Their model indicates that successful drug therapy depends on a delicate balance between the drug's action and bacterial proliferation. "The larger the effective diffusion, the smaller the bacterial population," Grassi said. "Effective diffusion is contingent upon both drug diffusion and polymeric coating properties. Consequently, a successful fight depends not only on drug properties but also on the degradation rate and porosity of the coating where the drug is dispersed. If effective diffusion is not large enough, the bacterial density explodes."
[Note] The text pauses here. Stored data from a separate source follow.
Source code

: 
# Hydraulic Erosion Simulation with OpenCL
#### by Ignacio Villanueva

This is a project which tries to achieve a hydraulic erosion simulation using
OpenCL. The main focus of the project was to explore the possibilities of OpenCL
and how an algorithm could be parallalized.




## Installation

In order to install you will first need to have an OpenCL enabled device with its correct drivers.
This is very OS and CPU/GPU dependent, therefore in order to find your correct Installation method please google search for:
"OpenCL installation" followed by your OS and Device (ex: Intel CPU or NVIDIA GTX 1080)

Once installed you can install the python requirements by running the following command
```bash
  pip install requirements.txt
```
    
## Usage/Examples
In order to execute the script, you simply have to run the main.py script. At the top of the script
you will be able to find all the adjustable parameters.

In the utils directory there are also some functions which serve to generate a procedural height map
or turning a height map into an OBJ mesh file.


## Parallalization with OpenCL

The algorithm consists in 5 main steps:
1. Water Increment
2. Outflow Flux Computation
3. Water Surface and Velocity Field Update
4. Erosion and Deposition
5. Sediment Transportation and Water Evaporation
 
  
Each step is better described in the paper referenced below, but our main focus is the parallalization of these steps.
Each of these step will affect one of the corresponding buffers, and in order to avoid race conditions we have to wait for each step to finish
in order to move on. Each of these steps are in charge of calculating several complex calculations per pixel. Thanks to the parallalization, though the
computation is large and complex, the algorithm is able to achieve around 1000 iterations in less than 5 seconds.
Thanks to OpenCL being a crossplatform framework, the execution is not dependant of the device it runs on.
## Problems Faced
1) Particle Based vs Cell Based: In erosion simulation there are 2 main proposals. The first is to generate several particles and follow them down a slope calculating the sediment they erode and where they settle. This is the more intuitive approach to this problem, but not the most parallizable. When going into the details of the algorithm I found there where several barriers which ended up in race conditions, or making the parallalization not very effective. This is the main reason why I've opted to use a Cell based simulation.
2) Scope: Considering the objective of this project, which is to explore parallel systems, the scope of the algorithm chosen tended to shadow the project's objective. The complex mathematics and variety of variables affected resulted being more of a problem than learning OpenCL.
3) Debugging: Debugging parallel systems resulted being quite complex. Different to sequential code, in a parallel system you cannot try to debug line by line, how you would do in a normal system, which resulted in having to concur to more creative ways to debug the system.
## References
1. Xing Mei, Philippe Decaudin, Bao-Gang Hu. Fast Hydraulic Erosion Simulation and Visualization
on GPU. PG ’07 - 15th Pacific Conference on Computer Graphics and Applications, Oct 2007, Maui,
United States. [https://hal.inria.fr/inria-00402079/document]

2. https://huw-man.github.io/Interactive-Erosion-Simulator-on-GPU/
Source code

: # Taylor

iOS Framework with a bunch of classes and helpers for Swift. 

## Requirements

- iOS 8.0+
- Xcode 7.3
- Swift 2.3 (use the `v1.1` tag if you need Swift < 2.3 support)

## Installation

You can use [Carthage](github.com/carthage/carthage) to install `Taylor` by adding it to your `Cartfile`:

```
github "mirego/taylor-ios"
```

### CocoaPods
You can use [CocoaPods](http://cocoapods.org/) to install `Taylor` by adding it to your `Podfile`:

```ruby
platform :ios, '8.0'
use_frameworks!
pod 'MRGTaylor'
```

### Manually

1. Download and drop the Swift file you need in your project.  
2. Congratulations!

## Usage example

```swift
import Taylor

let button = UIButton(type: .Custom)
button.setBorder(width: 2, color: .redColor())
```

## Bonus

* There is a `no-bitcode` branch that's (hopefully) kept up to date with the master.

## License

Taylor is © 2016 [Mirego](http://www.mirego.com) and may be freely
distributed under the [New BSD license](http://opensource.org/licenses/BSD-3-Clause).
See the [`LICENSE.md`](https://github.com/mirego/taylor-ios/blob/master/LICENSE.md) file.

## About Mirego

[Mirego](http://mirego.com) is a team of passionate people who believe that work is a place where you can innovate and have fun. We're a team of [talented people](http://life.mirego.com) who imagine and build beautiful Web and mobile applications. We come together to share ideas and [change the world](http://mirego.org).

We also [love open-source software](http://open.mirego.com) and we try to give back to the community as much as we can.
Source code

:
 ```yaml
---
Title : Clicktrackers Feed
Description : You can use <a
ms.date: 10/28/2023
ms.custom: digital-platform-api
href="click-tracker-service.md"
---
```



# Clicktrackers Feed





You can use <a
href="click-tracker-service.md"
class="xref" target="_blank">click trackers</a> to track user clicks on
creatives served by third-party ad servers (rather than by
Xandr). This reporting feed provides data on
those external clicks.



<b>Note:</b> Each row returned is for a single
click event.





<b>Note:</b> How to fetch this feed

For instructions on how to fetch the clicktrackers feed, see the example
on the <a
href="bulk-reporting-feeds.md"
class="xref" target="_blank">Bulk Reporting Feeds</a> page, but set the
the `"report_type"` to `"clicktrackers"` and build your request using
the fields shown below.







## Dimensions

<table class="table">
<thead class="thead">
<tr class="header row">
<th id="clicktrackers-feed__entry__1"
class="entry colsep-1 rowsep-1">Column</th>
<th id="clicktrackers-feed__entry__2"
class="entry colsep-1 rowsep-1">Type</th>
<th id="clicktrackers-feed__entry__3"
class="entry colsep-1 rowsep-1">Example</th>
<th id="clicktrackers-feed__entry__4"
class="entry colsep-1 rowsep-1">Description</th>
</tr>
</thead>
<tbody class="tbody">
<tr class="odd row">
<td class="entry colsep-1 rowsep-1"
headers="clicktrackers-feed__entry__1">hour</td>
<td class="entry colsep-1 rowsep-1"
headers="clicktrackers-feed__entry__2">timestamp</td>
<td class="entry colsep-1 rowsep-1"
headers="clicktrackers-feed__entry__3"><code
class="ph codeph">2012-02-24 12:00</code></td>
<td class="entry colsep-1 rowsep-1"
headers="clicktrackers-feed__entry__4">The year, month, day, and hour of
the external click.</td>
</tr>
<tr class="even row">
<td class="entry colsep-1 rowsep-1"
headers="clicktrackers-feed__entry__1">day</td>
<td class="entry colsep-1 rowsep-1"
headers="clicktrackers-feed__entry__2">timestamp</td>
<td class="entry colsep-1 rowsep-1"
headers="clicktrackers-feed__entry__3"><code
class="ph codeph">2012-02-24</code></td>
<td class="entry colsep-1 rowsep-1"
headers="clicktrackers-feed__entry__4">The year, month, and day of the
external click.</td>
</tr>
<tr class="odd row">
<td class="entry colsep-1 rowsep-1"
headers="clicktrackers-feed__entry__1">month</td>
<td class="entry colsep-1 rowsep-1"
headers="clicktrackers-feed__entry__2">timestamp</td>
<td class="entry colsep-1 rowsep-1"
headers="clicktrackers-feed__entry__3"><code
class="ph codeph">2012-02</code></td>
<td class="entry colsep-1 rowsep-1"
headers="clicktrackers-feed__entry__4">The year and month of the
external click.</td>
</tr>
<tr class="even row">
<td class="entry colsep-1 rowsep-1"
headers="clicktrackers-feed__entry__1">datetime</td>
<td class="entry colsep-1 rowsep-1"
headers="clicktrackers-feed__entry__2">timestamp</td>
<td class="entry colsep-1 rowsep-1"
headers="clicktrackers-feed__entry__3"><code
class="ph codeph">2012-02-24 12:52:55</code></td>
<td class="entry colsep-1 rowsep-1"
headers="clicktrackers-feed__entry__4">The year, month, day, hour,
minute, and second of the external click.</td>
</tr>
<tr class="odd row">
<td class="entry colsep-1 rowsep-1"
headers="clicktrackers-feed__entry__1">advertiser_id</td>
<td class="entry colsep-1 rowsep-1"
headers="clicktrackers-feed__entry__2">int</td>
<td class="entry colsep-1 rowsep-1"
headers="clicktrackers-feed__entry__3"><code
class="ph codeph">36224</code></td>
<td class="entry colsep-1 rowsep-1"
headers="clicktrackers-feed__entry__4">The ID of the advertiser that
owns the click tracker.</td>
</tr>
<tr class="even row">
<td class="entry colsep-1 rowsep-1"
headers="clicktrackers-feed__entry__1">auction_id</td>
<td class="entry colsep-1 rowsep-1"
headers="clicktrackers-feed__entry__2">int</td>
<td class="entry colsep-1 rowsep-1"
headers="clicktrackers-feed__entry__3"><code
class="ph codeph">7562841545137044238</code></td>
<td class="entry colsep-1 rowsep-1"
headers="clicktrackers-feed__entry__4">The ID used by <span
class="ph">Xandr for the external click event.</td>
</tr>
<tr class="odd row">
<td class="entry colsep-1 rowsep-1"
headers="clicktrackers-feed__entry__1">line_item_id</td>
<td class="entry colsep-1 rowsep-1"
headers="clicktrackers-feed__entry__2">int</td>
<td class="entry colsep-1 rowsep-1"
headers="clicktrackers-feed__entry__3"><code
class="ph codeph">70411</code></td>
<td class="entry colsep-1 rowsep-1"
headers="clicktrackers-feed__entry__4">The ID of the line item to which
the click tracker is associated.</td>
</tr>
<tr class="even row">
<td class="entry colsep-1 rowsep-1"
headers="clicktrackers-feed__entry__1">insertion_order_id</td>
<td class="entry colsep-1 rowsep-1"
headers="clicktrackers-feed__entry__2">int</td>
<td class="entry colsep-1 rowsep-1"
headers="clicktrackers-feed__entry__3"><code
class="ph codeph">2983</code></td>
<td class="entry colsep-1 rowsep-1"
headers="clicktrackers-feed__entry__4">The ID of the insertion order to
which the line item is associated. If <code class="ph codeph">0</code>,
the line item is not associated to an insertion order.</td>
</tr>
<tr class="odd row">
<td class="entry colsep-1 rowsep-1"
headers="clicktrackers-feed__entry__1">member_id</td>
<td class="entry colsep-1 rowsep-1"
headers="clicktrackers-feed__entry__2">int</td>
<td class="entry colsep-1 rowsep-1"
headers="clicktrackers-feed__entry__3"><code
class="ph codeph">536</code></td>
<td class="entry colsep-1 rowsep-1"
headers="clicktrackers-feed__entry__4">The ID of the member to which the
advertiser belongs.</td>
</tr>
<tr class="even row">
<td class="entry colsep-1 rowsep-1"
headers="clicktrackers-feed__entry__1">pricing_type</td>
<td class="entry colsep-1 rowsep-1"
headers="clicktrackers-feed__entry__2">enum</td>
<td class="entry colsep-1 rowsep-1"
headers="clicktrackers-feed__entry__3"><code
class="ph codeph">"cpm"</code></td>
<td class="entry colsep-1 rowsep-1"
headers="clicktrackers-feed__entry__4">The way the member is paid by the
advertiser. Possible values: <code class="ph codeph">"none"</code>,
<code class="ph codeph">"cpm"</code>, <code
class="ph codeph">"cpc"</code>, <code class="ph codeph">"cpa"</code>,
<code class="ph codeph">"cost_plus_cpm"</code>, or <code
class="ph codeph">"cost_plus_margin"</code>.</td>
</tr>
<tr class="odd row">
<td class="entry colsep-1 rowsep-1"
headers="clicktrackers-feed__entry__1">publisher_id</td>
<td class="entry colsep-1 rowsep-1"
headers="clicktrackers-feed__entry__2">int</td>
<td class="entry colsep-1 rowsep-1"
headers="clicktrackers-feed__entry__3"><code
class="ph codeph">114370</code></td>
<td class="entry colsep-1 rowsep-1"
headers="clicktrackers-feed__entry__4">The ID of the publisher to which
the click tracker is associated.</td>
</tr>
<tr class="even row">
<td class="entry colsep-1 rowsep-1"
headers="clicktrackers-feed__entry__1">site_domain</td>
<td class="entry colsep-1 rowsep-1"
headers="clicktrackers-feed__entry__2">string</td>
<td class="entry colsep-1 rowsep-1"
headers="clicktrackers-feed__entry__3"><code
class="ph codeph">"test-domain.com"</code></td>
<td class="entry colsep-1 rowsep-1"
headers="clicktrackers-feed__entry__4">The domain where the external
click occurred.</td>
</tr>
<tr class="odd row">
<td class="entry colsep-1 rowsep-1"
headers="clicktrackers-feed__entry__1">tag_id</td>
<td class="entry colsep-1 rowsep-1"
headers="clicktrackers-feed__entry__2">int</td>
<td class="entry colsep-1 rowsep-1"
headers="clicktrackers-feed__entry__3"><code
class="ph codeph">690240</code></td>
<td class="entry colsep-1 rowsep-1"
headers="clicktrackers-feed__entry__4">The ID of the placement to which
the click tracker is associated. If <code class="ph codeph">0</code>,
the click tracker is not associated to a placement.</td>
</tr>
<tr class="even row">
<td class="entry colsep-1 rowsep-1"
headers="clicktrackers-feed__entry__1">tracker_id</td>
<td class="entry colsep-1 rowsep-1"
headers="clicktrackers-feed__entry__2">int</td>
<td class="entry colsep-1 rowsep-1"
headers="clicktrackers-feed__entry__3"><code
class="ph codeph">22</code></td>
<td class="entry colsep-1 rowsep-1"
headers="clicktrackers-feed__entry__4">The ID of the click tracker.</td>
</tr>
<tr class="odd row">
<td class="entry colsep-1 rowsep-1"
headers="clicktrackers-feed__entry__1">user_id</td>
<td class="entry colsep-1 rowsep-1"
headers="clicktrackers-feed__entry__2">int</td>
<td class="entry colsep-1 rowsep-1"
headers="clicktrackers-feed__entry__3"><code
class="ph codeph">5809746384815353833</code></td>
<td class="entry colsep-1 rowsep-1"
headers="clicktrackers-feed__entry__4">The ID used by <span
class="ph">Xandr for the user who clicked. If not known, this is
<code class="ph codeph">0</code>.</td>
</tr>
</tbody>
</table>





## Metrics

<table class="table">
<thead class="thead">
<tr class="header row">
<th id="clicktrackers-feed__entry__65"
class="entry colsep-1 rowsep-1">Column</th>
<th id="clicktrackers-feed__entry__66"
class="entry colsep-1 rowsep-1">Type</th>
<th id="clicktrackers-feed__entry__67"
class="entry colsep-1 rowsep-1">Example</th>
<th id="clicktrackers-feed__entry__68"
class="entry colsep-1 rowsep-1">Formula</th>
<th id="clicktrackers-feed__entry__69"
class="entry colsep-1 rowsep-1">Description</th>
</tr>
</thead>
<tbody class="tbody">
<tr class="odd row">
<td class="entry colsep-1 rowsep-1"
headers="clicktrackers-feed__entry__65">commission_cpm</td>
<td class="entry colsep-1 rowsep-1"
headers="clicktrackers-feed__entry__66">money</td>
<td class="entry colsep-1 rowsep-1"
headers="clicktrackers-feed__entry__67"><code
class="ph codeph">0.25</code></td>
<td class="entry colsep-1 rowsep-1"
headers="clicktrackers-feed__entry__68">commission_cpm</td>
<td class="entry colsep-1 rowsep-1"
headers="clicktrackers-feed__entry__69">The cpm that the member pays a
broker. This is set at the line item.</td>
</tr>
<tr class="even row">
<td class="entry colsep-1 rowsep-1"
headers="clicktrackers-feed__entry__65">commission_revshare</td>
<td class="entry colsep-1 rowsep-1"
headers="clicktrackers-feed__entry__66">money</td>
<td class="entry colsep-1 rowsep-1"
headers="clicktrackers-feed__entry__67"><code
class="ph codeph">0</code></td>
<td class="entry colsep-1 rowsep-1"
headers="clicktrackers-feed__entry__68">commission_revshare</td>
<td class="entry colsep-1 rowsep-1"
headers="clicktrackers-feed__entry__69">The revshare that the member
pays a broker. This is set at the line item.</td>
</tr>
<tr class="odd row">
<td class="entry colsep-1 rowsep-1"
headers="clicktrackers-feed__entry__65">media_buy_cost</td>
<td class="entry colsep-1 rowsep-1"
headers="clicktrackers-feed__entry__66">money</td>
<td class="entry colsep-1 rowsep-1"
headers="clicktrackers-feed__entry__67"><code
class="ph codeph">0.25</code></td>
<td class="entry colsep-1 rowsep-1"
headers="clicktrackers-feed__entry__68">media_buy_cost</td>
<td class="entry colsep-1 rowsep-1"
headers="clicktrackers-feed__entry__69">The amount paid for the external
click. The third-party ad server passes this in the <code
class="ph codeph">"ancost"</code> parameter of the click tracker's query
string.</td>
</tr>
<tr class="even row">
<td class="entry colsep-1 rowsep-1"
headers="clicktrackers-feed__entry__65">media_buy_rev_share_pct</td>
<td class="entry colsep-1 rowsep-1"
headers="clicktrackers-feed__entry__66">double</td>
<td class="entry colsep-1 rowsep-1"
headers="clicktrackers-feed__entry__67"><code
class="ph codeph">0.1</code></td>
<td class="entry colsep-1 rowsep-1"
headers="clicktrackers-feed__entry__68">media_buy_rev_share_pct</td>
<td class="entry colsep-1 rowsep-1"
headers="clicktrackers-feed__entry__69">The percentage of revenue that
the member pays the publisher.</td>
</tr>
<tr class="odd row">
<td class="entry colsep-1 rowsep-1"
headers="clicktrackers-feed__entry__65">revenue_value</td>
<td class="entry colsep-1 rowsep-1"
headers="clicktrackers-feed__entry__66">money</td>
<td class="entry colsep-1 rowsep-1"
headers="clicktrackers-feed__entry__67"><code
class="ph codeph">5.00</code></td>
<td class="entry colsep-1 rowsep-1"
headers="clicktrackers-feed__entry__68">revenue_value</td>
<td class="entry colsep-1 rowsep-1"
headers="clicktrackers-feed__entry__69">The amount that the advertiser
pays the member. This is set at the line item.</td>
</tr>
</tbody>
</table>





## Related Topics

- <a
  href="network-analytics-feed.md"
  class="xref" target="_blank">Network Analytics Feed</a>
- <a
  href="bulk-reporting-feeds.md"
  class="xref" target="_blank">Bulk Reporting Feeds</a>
Use of indwelling medical devices, implants, and prostheses will continue to grow with time and progressively incorporate innovative technologies such as tissue engineering, subcutaneous microsensors, and artificial extracellular matrices. Practitioners will therefore be increasingly reliant upon mathematical models that examine drug delivery from the polymeric coatings of these devices, test mechanical properties, and simulate various drug release scenarios. Such models bridge the gap between theoretical analysis and more practical outcomes, and help doctors understand patients' immediate post-surgery responses and long-range defense abilities.

The team is currently advancing its present work by studying the influence of sepsis during surgery, the insertion of a contaminated implant, and its interplay with the preexisting foci of infection in the patient. "The bacterial population is now described by a PDE because space is of crucial importance in this context," de Oliveira said. "We are addressing questions about the topology of preexistent infection foci and the degree and 'shape' of implant contamination."